Get smart: Policymakers want businesses to hit the ground running, without getting stuck on notoriously bureaucratic administrative procedures and excessive paperwork.
Get smarter: The effort is well-intended, but setting businesses free while keeping regulatory risks in check is no small task. We’re keen to see the results of this one.
4. China wants to be more like the US
On Saturday, economic policy wizard Han Wenxiu met with senior officials and SOE executives in Beijing to brief them on the recently concluded Fifth Plenum (see October 30 Tip Sheet).
- Han is Vice Premier Liu He’s right-hand man on econ policy and one of the top drafters of the Party’s 14th Five-Year Plan (FYP) recommendations.
Some context: Whenever a new important document is out, the Party will task its drafters to explain to officials at all levels what it entails.
Han took the opportunity to expand a bit further on the dual circulation strategy (DCS).
Han said DCS is a way for China to become more like the US (Sina):
- “A common feature of the big economies is that they are dominated by domestic demand and domestic [economic] circulation.”
- “[The US] has a dependence on foreign trade of 26.4%, which is 9 percentage points lower than that of our country.
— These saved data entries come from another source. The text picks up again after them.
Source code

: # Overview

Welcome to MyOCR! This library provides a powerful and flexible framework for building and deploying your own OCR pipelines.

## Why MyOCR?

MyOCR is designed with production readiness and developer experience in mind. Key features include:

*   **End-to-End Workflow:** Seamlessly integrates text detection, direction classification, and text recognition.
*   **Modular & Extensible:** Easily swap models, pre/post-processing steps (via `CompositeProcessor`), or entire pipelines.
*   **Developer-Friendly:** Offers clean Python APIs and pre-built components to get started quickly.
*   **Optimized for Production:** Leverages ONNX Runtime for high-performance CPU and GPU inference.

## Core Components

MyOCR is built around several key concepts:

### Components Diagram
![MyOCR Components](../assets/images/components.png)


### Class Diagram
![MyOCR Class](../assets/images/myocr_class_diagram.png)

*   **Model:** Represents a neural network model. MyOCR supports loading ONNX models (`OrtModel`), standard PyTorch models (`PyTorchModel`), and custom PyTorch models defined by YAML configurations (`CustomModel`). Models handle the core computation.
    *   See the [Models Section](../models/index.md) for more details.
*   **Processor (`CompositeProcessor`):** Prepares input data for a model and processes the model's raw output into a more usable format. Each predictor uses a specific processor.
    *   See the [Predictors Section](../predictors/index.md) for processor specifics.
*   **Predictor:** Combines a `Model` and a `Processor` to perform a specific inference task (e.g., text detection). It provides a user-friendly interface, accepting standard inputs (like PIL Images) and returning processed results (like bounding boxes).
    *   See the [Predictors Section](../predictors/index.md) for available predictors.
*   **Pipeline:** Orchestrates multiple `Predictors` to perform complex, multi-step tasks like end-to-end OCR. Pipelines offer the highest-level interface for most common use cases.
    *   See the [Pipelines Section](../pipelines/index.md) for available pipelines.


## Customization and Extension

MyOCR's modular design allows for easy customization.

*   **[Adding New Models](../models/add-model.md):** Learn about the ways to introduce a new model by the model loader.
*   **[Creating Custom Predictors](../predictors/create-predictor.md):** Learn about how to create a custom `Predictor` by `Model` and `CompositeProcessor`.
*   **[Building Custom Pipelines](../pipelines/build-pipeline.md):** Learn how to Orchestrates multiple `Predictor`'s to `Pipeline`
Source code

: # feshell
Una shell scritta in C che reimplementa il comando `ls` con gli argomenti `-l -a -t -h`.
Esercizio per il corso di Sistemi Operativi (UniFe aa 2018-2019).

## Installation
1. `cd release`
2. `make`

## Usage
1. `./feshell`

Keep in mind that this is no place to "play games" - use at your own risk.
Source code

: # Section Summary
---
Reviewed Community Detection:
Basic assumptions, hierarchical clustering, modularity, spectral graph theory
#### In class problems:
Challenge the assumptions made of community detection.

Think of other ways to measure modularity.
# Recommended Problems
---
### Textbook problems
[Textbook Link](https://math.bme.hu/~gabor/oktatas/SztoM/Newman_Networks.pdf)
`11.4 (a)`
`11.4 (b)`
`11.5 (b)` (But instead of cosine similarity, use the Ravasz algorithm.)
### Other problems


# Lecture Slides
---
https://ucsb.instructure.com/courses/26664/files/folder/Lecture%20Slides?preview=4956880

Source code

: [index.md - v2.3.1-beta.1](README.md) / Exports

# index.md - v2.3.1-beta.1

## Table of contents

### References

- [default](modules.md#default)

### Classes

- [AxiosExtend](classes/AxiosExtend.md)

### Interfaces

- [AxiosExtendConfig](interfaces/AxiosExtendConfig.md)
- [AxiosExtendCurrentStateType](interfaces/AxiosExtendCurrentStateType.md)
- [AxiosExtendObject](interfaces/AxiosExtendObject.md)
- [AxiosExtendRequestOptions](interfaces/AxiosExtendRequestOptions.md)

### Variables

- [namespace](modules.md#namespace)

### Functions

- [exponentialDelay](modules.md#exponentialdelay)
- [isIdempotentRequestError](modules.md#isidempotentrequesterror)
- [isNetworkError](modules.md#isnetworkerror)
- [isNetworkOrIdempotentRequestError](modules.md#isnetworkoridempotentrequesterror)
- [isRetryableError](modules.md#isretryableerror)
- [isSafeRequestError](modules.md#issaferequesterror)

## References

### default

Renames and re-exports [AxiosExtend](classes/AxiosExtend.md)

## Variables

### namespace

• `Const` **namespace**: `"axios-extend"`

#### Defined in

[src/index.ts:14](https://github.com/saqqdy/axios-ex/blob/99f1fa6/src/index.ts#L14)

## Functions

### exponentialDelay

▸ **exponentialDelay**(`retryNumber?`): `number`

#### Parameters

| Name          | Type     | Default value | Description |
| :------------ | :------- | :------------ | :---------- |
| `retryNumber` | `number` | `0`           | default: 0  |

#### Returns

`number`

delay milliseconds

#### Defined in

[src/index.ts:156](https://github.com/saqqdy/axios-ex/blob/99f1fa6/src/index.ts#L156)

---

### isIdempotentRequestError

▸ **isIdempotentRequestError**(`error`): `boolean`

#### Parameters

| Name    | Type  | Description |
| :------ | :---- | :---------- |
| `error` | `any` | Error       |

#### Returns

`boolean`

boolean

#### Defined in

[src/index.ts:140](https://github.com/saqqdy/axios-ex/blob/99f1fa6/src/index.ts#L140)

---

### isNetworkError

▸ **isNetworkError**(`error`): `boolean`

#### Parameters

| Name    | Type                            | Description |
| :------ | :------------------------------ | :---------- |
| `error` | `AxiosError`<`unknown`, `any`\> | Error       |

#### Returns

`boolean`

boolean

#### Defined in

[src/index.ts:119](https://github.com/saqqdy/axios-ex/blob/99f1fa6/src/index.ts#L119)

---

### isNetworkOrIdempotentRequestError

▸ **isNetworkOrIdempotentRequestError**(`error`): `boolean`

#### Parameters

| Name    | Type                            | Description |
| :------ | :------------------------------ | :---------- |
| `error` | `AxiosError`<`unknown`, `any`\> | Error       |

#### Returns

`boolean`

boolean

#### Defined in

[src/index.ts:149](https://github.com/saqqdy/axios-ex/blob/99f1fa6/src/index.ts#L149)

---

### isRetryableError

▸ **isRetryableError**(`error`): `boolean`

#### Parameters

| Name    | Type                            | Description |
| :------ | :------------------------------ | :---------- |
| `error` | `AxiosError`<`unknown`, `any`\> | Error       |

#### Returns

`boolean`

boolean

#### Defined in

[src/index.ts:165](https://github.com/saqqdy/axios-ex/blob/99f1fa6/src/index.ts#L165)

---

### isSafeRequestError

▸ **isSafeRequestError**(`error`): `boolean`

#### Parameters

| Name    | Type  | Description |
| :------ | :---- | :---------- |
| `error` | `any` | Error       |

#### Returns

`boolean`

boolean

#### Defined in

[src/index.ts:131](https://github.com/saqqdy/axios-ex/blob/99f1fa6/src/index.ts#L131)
But this does not prevent the US from being a major global trading country, and a major power utilizing foreign investment and conducting outbound investment.”
Get smart: Han and other policymakers are attempting to harness the DCS to push through longstanding policy priorities such as rebalancing the economy.
5. Old policies, new packaging
At Saturday’s meeting (see previous entry), Han Wenxiu highlighted a few things the government will do to make the domestic part of the dual circulation strategy run more smoothly.
He broke it down into four buckets (Sina):
- China must control critical technologies and ensure the security of supply chains.
- China must improve efficiency of logistics and lower costs.
- Han said that the Party will “resolutely prevent income polarization” by optimizing the structure of income distribution.
- China must protect consumers’ rights and build an environment conducive to consumption.
Han went on to chastise those local officials who see DCS as an opportunity to unfairly further their own regional economies:
- “[DCS] is not about building intra-province or intra-city circulation.”
- “[We must not] conduct local protection in the name of domestic circulation.”
Get smart: All the measures Han mentioned were in train before the Fifth Plenum, though implementation has been slow.
Get smarter: Top leaders want to use DCS to create a sense of urgency amongst officials to revive long idled reforms.
6. Filling the chips void
Thought we were finished gushing about Saturday’s Fifth Plenum debrief?
At the meeting, Han Wenxiu also weighed in on China’s top priority for the next five years – innovation.
He argued that innovation and control of key technologies is a must for China to minimize vulnerability to foreign countries (Sina):
- “Reality has shown us that key core technologies cannot be bought [from foreign countries].”
- “Even if they sell it to you they may ask for a high price, or once they are in a bad mood they will cut off the supply and put you in shock.”
Hmm, whatever could he be talking about?
Here’s a clue: It’s chips.
- “In 2019, China imported USD 305.5 billion worth of chips. It can be said that many multinational companies, such as Qualcomm, Intel, etc., could not have grown to their present size without cultivating the demand of the Chinese market.”
- “Now the US cut off supply, but our market demand still exists. This provides a rare opportunity for our domestic chip companies.”
Get smart: In key sectors, China is determined to replace foreign suppliers with domestic alternatives.